Rocking hard into their seventh decade as a band, The Rolling Stones are on tour as I write these words, led by Mick Jagger and Keith Richards, whose songwriting collaboration is one of the most successful and enduring in rock history. But although rock history remembers, contemporary audiences have all but forgotten multi-instrumentalist Brian Jones, one of the band’s original founders, and its leader in the early years. Jones died on July 3, 1969, at age 27, just three weeks after he was kicked out of the band he founded; his meteoric rise and decline a mystery, a rock tragedy. Employing extensive archival footage and interviews with those who knew Jones intimately, in The Stones and Brian Jones, noted documentary filmmaker Nick Broomfield (Kurt & Courtney 1998; Marianne & Leonard: Words of Love 2017) has created a striking and honest portrait of Jones as a musician and individual.

It was Brian Jones who gave the Rolling Stones their name, inspired by Muddy Water’s song Rollin’ Stone.

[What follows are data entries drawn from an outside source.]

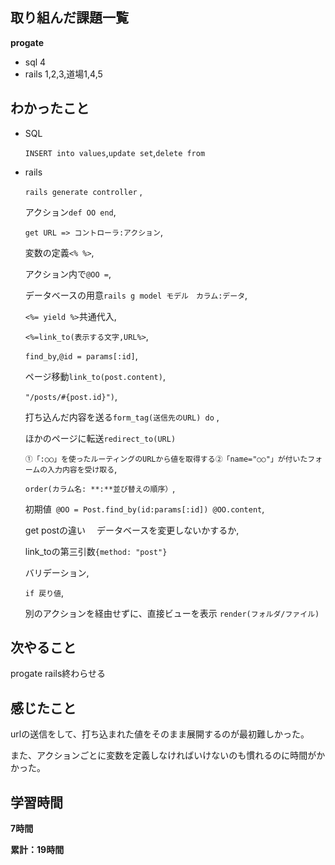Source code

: ## 取り組んだ課題一覧
**progate**
- sql 4
- rails 1,2,3,道場1,4,5
## わかったこと
- SQL
  
  `INSERT into values`,`update set`,`delete from`
- rails
  
  `rails generate controller` ,

  アクション`def OO end`,

  `get URL => コントローラ:アクション`,

  変数の定義`<% %>`,

  アクション内で`@OO =`,

  
  データベースの用意`rails g model モデル　カラム:データ`,

  
  `<%= yield %>`共通代入,

  `<%=link_to(表示する文字,URL%>`,

  `find_by`,`@id = params[:id]`,

  
  ページ移動`link_to(post.content)`,

  `"/posts/#{post.id}")`,

  打ち込んだ内容を送る`form_tag(送信先のURL) do`
  ,

  ほかのページに転送`redirect_to(URL)`

  
  `①「:○○」を使ったルーティングのURLから値を取得する②「name="○○"」が付いたフォームの入力内容を受け取る`,

  
  `order(カラム名: **:**並び替えの順序）`,

  初期値` @OO = Post.find_by(id:params[:id]) @OO.content`,

  
  get postの違い　 データベースを変更しないかするか,

  link_toの第三引数`{method: "post"}`

  バリデーション,

  `if 戻り値`,

  別のアクションを経由せずに、直接ビューを表示 `render(フォルダ/ファイル)`
## 次やること
progate rails終わらせる
## 感じたこと
urlの送信をして、打ち込まれた値をそのまま展開するのが最初難しかった。

また、アクションごとに変数を定義しなければいけないのも慣れるのに時間がかかった。


## 学習時間
**7時間**

**累計：19時間**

Jones envisioned the band as a rhythm and blues band, teaming up with Jagger and Richards, they started out performing covers of American blues infused rock such as Chuck Berry’s Come On, and Willie Dixon’s Little Red Rooster. Growing up in a middle-class family, the relationship between Jones and his parents is an illustration of the generation gap, with Lewis Jones saying of his son that “his fanaticism for jazz music” was “a great disappointment”. Brian Jones left home in his late teens, finding refuge with the family of his then-girlfriend – a pattern he was to repeat throughout his life: becoming part of his girlfriend’s family, fathering a child of his own, and moving on, never staying around to raise the child. Several of Jones’ past girlfriends are interviewed in the film, including Pat Andrews, Dawn Molloy, Linda Lawrence (spouse of Donovan Leitch), and Zouzou. Marianne Faithful, Mick Jagger’s girlfriend at the time, offers insight into Brian Jones relationships with the other band members.

In the early 60s, Brian Jones, with his silky hair and musical vision, was perhaps the most prominent member of the band, and former Stones bassist, Bill Wyman relates that about 60% of the fan mail was addressed to Brian. Wyman’s contribution to the film is significant, as a member of the Stones from 1962 – 1993, he knows and remembers all the intimate details of the band, and its music. Wyman’s demeanor is very relaxed and he recalls the past, speaking openly, without any rancor towards Jones (who could be nasty in his teasing), detailing Jones’ contributions to the unique Rolling Stones sound (playing the recorder on Ruby Tuesday, sitar on Paint it Black).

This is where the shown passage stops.